Citation : 2021 Latest Caselaw 377 Chatt
Judgement Date : 17 June, 2021

Chattisgarh High Court
B.P. Tripathi vs State Of C.G. And Ors on 17 June, 2021
                          1

                                                  NAFR

       HIGH COURT OF CHHATTISGARH, BILASPUR

                WPS No.3994 of 2010

   B. P. Tripathi, S/o Late Shri Bare Lal
    Tripathi, aged about 57 years, Occupation
    Service posted as Forest Ranger, Range Office
    Ambikapur, District Sarguja, R/o Forest Colony
    Near Gauri Temple, Ambikapur, Distt. Surguja,
    C.G.

                                      ­­­­ Petitioner

                       Versus

  1. State of Chhattisgarh through Secretary, Forest
     Department, D.K.S. Bhawan, Raipur, District
     Raipur (C.G.)

  2. The    Under     Secretary,   Government    of
     Chhattisgarh, Forest Department, Mantralaya at
     D.K.S. Bhawan, Raipur (C.G.)

  3. The Principle Chief Conservator of Forest,
     Chhattisgarh, Raipur, District Raipur (C.G.)

  4. The Conservator of Forest,       Raipur   Circle,
     Raipur, District Raipur (C.G.)

  5. The Divisional Forest Officer, Forest Division,
     Raipur (C.G.)

                                      ­­­­ Respondents

For Petitioner Mr. Bhaskar Payashi, Adv. For Respondent­State Mr. Animesh Tiwari, Dy.
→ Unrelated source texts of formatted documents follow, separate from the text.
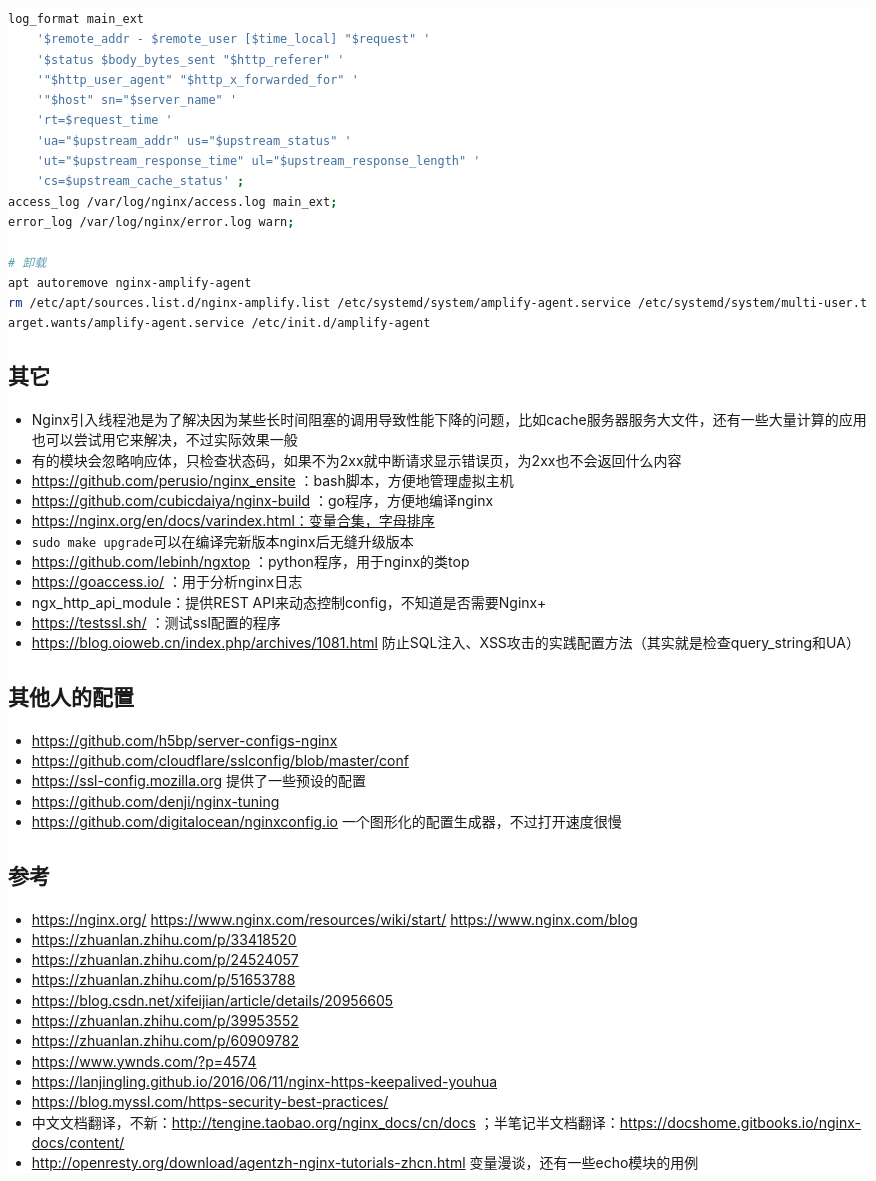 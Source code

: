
 ```bash
log_format main_ext
    '$remote_addr - $remote_user [$time_local] "$request" '
    '$status $body_bytes_sent "$http_referer" '
    '"$http_user_agent" "$http_x_forwarded_for" '
    '"$host" sn="$server_name" '
    'rt=$request_time '
    'ua="$upstream_addr" us="$upstream_status" '
    'ut="$upstream_response_time" ul="$upstream_response_length" '
    'cs=$upstream_cache_status' ;
access_log /var/log/nginx/access.log main_ext;
error_log /var/log/nginx/error.log warn;

# 卸载
apt autoremove nginx-amplify-agent
rm /etc/apt/sources.list.d/nginx-amplify.list /etc/systemd/system/amplify-agent.service /etc/systemd/system/multi-user.target.wants/amplify-agent.service /etc/init.d/amplify-agent
```

## 其它

* Nginx引入线程池是为了解决因为某些长时间阻塞的调用导致性能下降的问题，比如cache服务器服务大文件，还有一些大量计算的应用也可以尝试用它来解决，不过实际效果一般
* 有的模块会忽略响应体，只检查状态码，如果不为2xx就中断请求显示错误页，为2xx也不会返回什么内容
* https://github.com/perusio/nginx_ensite ：bash脚本，方便地管理虚拟主机
* https://github.com/cubicdaiya/nginx-build ：go程序，方便地编译nginx
* https://nginx.org/en/docs/varindex.html：变量合集，字母排序
* `sudo make upgrade`可以在编译完新版本nginx后无缝升级版本
* https://github.com/lebinh/ngxtop ：python程序，用于nginx的类top
* https://goaccess.io/ ：用于分析nginx日志
* ngx_http_api_module：提供REST API来动态控制config，不知道是否需要Nginx+
* https://testssl.sh/ ：测试ssl配置的程序
* https://blog.oioweb.cn/index.php/archives/1081.html 防止SQL注入、XSS攻击的实践配置方法（其实就是检查query_string和UA）

## 其他人的配置

* https://github.com/h5bp/server-configs-nginx
* https://github.com/cloudflare/sslconfig/blob/master/conf
* https://ssl-config.mozilla.org 提供了一些预设的配置
* https://github.com/denji/nginx-tuning
* https://github.com/digitalocean/nginxconfig.io 一个图形化的配置生成器，不过打开速度很慢

## 参考

* https://nginx.org/ https://www.nginx.com/resources/wiki/start/ https://www.nginx.com/blog
* https://zhuanlan.zhihu.com/p/33418520
* https://zhuanlan.zhihu.com/p/24524057
* https://zhuanlan.zhihu.com/p/51653788
* https://blog.csdn.net/xifeijian/article/details/20956605
* https://zhuanlan.zhihu.com/p/39953552
* https://zhuanlan.zhihu.com/p/60909782
* https://www.ywnds.com/?p=4574
* https://lanjingling.github.io/2016/06/11/nginx-https-keepalived-youhua
* https://blog.myssl.com/https-security-best-practices/
* 中文文档翻译，不新：http://tengine.taobao.org/nginx_docs/cn/docs ；半笔记半文档翻译：https://docshome.gitbooks.io/nginx-docs/content/
* http://openresty.org/download/agentzh-nginx-tutorials-zhcn.html 变量漫谈，还有一些echo模块的用例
AG

Hon'ble Justice Shri Sanjay K. Agrawal

Order On Board

17/06/2021

1. The proceedings of the matter have been taken

up through Video Conferencing.

2. The petitioner by way of this writ petition is

challenging the legality, validity and the

propriety of the orders dated 31.07.2009

(Annexure­P/1) and 25.04.2007 (Annexure­P/2)

passed by the respondent Nos.2 & 3,

respectively, by which the petitioner has been

inflicted with the penalty of stoppage of two

increments without cumulative effect.

3. Learned counsel for the petitioner would submit

that though the petitioner has been inflicted

with the penalty of stoppage of two increments

without cumulative effect, still departmental

enquiry is required to be conducted for

awarding any punishment. As such, the appellate

order dated 31.07.2009 (Annexure­P/1) and the

order of the Disciplinary Authority dated

25.04.2007 (Annexure­P/2) deserve to be set

aside. He would place reliance on the judgment

rendered by the Supreme Court in the matter of

O. K. Bhardwaj vs Union of India and others1.


4.     Learned        State           counsel     would    support       the
1    (2001) 9 SCC 180


     impugned    orders      and       submit   that   penalty     has

been imposed after following the due procedure

of law.

5. I have heard learned counsel for the parties,

considered their submissions made herein­above

and also went through the records with utmost

circumspection.

6. The contention of the learned counsel for the

petitioner that before inflicting even minor

penalties, departmental enquiry ought to have

been conducted appears to be correct. According

to the petitioner, it was raised before the

Appellate Authority also, but a careful perusal

of the order (Annexure­P/1) would show that the

Appellate Authority recorded the facts of the

case only in paragraphs 1 to 4 and in paragraph

5, without assigning any reason and without

considering the contention, dismissed the

appeal.

7. Rule 27 of the Chhattisgarh Civil Services

(Classification, Control and Appeal) Rules,

1966 is applicable in the instant case, which

states as under:­

"27. Consideration of appeal. ­ [(1) In the case of an appeal against an order of suspension, the appellate authority shall consider whether in the light of the provisions of Rule 9 and having regard to the circumstances of the case, the order of suspension is justified or not and confirm or revoke the order accordingly.]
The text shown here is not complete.